SR-TE BGP EPE for Unified MPLS
Last updated
Last updated
Load multi-domain.init.cfg. You may need to load bootflash:blank.cfg and commit replace first.
There are two separate ISIS domains. eBGP is used between R3, R4, R5 and R6. Using BGP EPE with SR PCE, achieve an end-to-end LSP between R1 and R7.
Use R10 as the PCE. Do not distribute link state on R10 under the IGP processes.
Before making any changes, IPv4 reachability exists between the PEs, but it is not an LSP. This is because each domain is advertising its PEs’ loopbacks via BGP and redistributing this into the IGP.
BGP EPE allows for an elegant method to provide inter-domain “unified MPLS” style end-to-end LSPs. As in the previous lab, we simply need to enable egress-engineering under each neighbor:
However, the egress-engineering command does not enable MPLS on the interface towards the eBGP peer. This is because you might be using BGP EPE simply for traffic engineering the egress PE’s forwarding decision. You may not want to actually run MPLS over the link to the eBGP peer. But when we are using BGP for inter-domain MPLS, we do need to use MPLS. With BGP IPv4/LU, MPLS is automatically enabled, as the AFI/SAFI itself requires forwarding of labeled traffic. For BGP EPE we can simply enable MPLS on the interface using mpls static. Another option is enabling the interface under mpls traffic-eng.
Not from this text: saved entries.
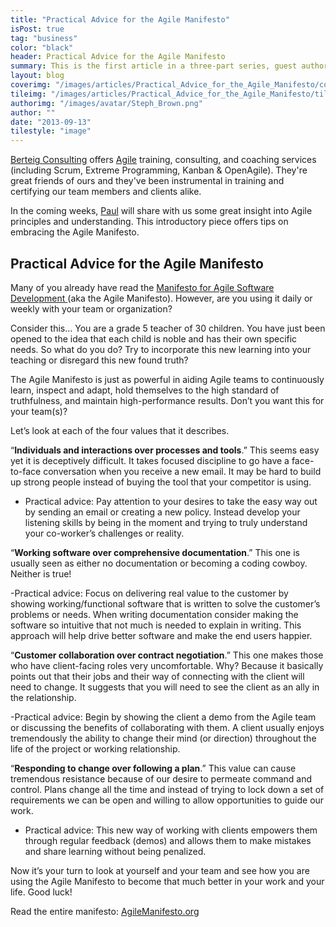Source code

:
 ```yaml
---
title: "Practical Advice for the Agile Manifesto"
isPost: true
tag: "business"
color: "black"
header: Practical Advice for the Agile Manifesto
summary: This is the first article in a three-part series, guest authored by Paul Heidema, Partner & Vice President of Training and Development at Berteig Consulting.
layout: blog
coverimg: "/images/articles/Practical_Advice_for_the_Agile_Manifesto/cover.jpg"
tileimg: "/images/articles/Practical_Advice_for_the_Agile_Manifesto/tile.jpg"
authorimg: "/images/avatar/Steph_Brown.png"
author: ""
date: "2013-09-13"
tilestyle: "image"
---
```


[Berteig Consulting](http://www.berteigconsulting.com/) offers [Agile](http://en.wikipedia.org/wiki/Agile_software_development) training, consulting, and coaching services (including Scrum, Extreme Programming, Kanban &amp; OpenAgile). They're great friends of ours and they've been instrumental in training and certifying our team members and clients alike. 

In the coming weeks, [Paul](http://paulheidema.com/about-paul/) will share with us some great insight into Agile principles and understanding. This introductory piece offers tips on embracing the Agile Manifesto. 

## **Practical Advice for the Agile Manifesto**

Many of you already have read the [Manifesto for Agile Software Development ](http://agilemanifesto.org/)(aka the Agile Manifesto). However, are you using it daily or weekly with your team or organization?

Consider this… You are a grade 5 teacher of 30 children. You have just been opened to the idea that each child is noble and has their own specific needs. So what do you do? Try to incorporate this new learning into your teaching or disregard this new found truth?

The Agile Manifesto is just as powerful in aiding Agile teams to continuously learn, inspect and adapt, hold themselves to the high standard of truthfulness, and maintain high-performance results. Don’t you want this for your team(s)?

Let’s look at each of the four values that it describes.

“**Individuals and interactions over processes and tools**.” This seems easy yet it is deceptively difficult. It takes focused discipline to go have a face-to-face conversation when you receive a new email. It may be hard to build up strong people instead of buying the tool that your competitor is using.

- Practical advice: Pay attention to your desires to take the easy way out by sending an email or creating a new policy. Instead develop your listening skills by being in the moment and trying to truly understand your co-worker’s challenges or reality.

“**Working software over comprehensive documentation**.” This one is usually seen as either no documentation or becoming a coding cowboy. Neither is true!

-Practical advice: Focus on delivering real value to the customer by showing working/functional software that is written to solve the customer’s problems or needs. When writing documentation consider making the software so intuitive that not much is needed to explain in writing. This approach will help drive better software and make the end users happier.

“**Customer collaboration over contract negotiation**.” This one makes those who have client-facing roles very uncomfortable. Why? Because it basically points out that their jobs and their way of connecting with the client will need to change. It suggests that you will need to see the client as an ally in the relationship.

-Practical advice: Begin by showing the client a demo from the Agile team or discussing the benefits of collaborating with them. A client usually enjoys tremendously the ability to change their mind (or direction) throughout the life of the project or working relationship.

“**Responding to change over following a plan**.” This value can cause tremendous resistance because of our desire to permeate command and control. Plans change all the time and instead of trying to lock down a set of requirements we can be open and willing to allow opportunities to guide our work.

- Practical advice: This new way of working with clients empowers them through regular feedback (demos) and allows them to make mistakes and share learning without being penalized.

Now it’s your turn to look at yourself and your team and see how you are using the Agile Manifesto to become that much better in your work and your life. Good luck!

Read the entire manifesto: [AgileManifesto.org](http://agilemanifesto.org/)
Note that using “router bgp mpls activate” does not work, likely because we are not running any labeled AFIs with the eBGP peer.
Next, we need to use a PCE to calculate the inter-domain paths. The PCE must receive all topology information: both ISIS domains, and all BGP EPE information. This is done using BGP-LS. The task instructs us not to use distribute link-state on the PCE itself. Instead, we can simply do this on the BGP edge routers. The IGP topology information will automatically be injected into BGP-LS locally on the router.
BGP-LS is another AFI/SAFI. The AFI=link-state and SAFI=link-state, so you use address-family link-state link-state. This adress-family is used to carry IGP/LS topology information in the form of BGP udpates.
BGP-LS has three NLRI types:
Type 1 - Node [V]
Contains the hostname, area ID, RID, SRLB, SRGB, algos supported, etc. (information about the node)
Code [V] is for vertex
In graph theory, a vertex is a node in the graph
Type 2 - Link [E]
Contains the local/remote RID, IGP metric, admin group, max BW, TE metric, Adj SID etc. (information about the link)
Code [E] is for edge
In graph theory, an edge connects exactly two vertecies
Type 3 - IPv4 Prefix [T]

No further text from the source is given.